The goal of this project was to create a tool that gamified the process of selecting mutants through a moneyball. The gamification was to take the form of a tool that took the sales and pricing figures and present them in a manner more familiar to gamers, typically found in visualizations such as a Pokédex.

It’s important to note that the tool’s intention was not to make/propose definitive recommendations, but to provide the user an interface to perform direct comparisons between mutants under a small variety of conditions.

1.1 Understanding what a Moneyball is

Prior to this project I had no concept of what a moneyball was, guessing that it may be related somehow to a type of lottery or gameshow. Looking into this first would help provide some guardrails for navigating the data.

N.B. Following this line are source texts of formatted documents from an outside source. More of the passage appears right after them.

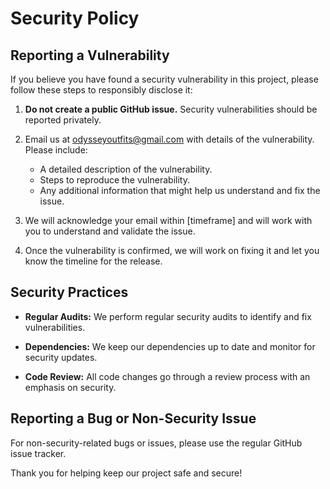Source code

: # Security Policy

## Reporting a Vulnerability

If you believe you have found a security vulnerability in this project, please follow these steps to responsibly disclose it:

1. **Do not create a public GitHub issue.** Security vulnerabilities should be reported privately.

2. Email us at [odysseyoutfits@gmail.com](mailto:odysseyoutfits@gmail.com) with details of the vulnerability. Please include:

   - A detailed description of the vulnerability.
   - Steps to reproduce the vulnerability.
   - Any additional information that might help us understand and fix the issue.

3. We will acknowledge your email within [timeframe] and will work with you to understand and validate the issue.

4. Once the vulnerability is confirmed, we will work on fixing it and let you know the timeline for the release.

## Security Practices

- **Regular Audits:** We perform regular security audits to identify and fix vulnerabilities.

- **Dependencies:** We keep our dependencies up to date and monitor for security updates.

- **Code Review:** All code changes go through a review process with an emphasis on security.

## Reporting a Bug or Non-Security Issue

For non-security-related bugs or issues, please use the regular GitHub issue tracker.

Thank you for helping keep our project safe and secure!

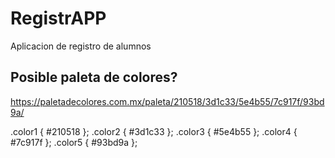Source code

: # RegistrAPP
 Aplicacion de registro de alumnos

## Posible paleta de colores?
https://paletadecolores.com.mx/paleta/210518/3d1c33/5e4b55/7c917f/93bd9a/

.color1 { #210518 };
.color2 { #3d1c33 };
.color3 { #5e4b55 };
.color4 { #7c917f };
.color5 { #93bd9a };
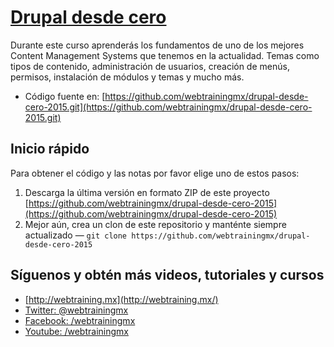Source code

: # [Drupal desde cero](http://webtraining.mx/)

Durante este curso aprenderás los fundamentos de uno de los mejores Content Management Systems que tenemos en la actualidad. Temas como tipos de contenido, administración de usuarios, creación de menús, permisos, instalación de módulos y temas y mucho más.

* Código fuente en: [https://github.com/webtrainingmx/drupal-desde-cero-2015.git](https://github.com/webtrainingmx/drupal-desde-cero-2015.git)

## Inicio rápido

Para obtener el código y las notas por favor elige uno de estos pasos:

1. Descarga la última versión en formato ZIP de este proyecto
   [https://github.com/webtrainingmx/drupal-desde-cero-2015](https://github.com/webtrainingmx/drupal-desde-cero-2015)
2. Mejor aún, crea un clon de este repositorio y manténte siempre actualizado — `git clone https://github.com/webtrainingmx/drupal-desde-cero-2015`

## Síguenos y obtén más videos, tutoriales y cursos

- [http://webtraining.mx](http://webtraining.mx/)
- [Twitter: @webtrainingmx](https://twitter.com/webtrainingmx)
- [Facebook: /webtrainingmx](https://www.facebook.com/webtrainingmx)
- [Youtube: /webtrainingmx](https://www.youtube.com/user/webtrainingmx)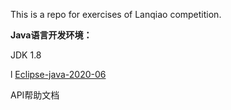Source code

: This is a repo for exercises of Lanqiao competition.

**Java语言开发环境：**

  JDK 1.8 

l [Eclipse-java-2020-06](https://www.eclipse.org/downloads/download.php?file=/technology/epp/downloads/release/2020-06/R/eclipse-java-2020-06-R-win32-x86_64.zip)

  API帮助文档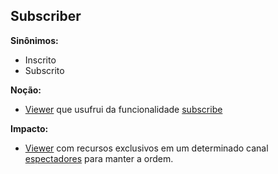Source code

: ## Subscriber

**Sinônimos:** 
* Inscrito
* Subscrito

**Noção:** 
* [Viewer](Viewer) que usufrui da funcionalidade [subscribe](Subscribe)

**Impacto:**
* [Viewer](Viewer) com recursos exclusivos em um determinado canal [espectadores](Viewer) para manter a ordem.
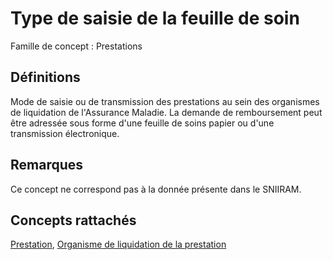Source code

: # Type de saisie de la feuille de soin 
<!-- SPDX-License-Identifier: MPL-2.0 -->

Famille de concept : Prestations

## Définitions

Mode de saisie ou de transmission des prestations au sein des organismes de liquidation de l'Assurance Maladie. La demande de remboursement peut être adressée sous forme d'une feuille de soins papier ou d'une transmission électronique.

## Remarques

Ce concept ne correspond pas à la donnée présente dans le SNIIRAM.

## Concepts rattachés

[Prestation](prestation.md), [Organisme de liquidation de la prestation](organisme_de_liquidation_de_la_prestation.md)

A moneyball described as “the use of metrics to identify ‘undervalued players’ and sign them to what ideally will become ‘below market value’ contracts; it began as an effort by small-market teams to compete with the much greater resources of big-market ones.” – Wikipedia.

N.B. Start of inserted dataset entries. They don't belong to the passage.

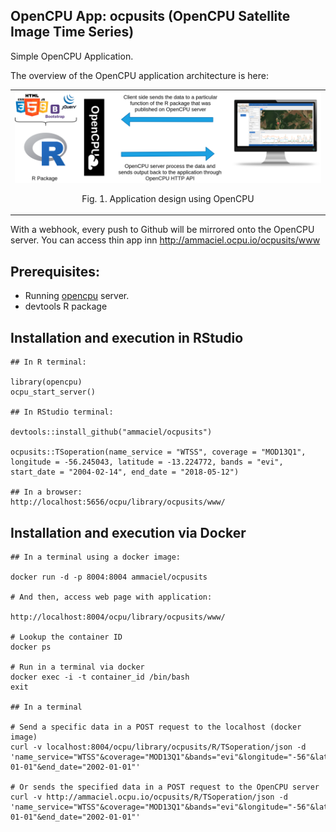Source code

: OpenCPU App: ocpusits (OpenCPU Satellite Image Time Series)
------------------

Simple OpenCPU Application. 

The overview of the OpenCPU application architecture is here:

<table width="700" border="0">
<tr>
<td align="center" valign="center">
<img src="inst/extdata/figures/opencpu-design.png" alt="Fig. 1. Application design using OpenCPU" />
<p class="caption">
Fig. 1. Application design using OpenCPU
</p>
</td>
</tr>
</table>

With a webhook, every push to Github will be mirrored onto the OpenCPU server. You can access thin app inn http://ammaciel.ocpu.io/ocpusits/www 


## Prerequisites:

- Running [opencpu](https://www.opencpu.org/) server.
- devtools R package

## Installation and execution in RStudio

    ## In R terminal:

    library(opencpu)
    ocpu_start_server()

    ## In RStudio terminal:
    
    devtools::install_github("ammaciel/ocpusits")

    ocpusits::TSoperation(name_service = "WTSS", coverage = "MOD13Q1", longitude = -56.245043, latitude = -13.224772, bands = "evi", start_date = "2004-02-14", end_date = "2018-05-12")
    
    ## In a browser:
    http://localhost:5656/ocpu/library/ocpusits/www/

## Installation and execution via Docker

    ## In a terminal using a docker image:
    
    docker run -d -p 8004:8004 ammaciel/ocpusits

    # And then, access web page with application:
    
    http://localhost:8004/ocpu/library/ocpusits/www/

    # Lookup the container ID
    docker ps

    # Run in a terminal via docker
    docker exec -i -t container_id /bin/bash
    exit

    ## In a terminal 
    
    # Send a specific data in a POST request to the localhost (docker image)
    curl -v localhost:8004/ocpu/library/ocpusits/R/TSoperation/json -d 'name_service="WTSS"&coverage="MOD13Q1"&bands="evi"&longitude="-56"&latitude="-12"&start_date="2001-01-01"&end_date="2002-01-01"'

    # Or sends the specified data in a POST request to the OpenCPU server
    curl -v http://ammaciel.ocpu.io/ocpusits/R/TSoperation/json -d 'name_service="WTSS"&coverage="MOD13Q1"&bands="evi"&longitude="-56"&latitude="-12"&start_date="2001-01-01"&end_date="2002-01-01"'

1.2 Creating the mutant selection aid

After looking at the raw data, I chose to focus on basing my use of the metrics only on revenue and secondarily on the value of a single issue as a unit price for each mutant. Rather than coming up with definitive picks, my focus is to present the tabular data in a way that makes it easier to visually compare potential match-ups by looking at mutants’ performances in the different outlets.

The Process

The initial exploration of the data was carried out in MySQL, and this is also where the final tables for visualization were generated.

2.1 Cleaning and validation

Something I noticed while inspecting the columns is that some value columns were NUMERIC/INTEGER as expected, but other value columns were designated TEXT/STRING.

  DESCRIBE
        attribution_studies;

(* either some columns are TEXT and others INTEGERS, or A TEXT because of ‘$’ or ‘%’ symbols)

Before addressing this and moving on to the next step, I noticed that some of the values ended with “00” while other had either random digits or ended in the same two digits.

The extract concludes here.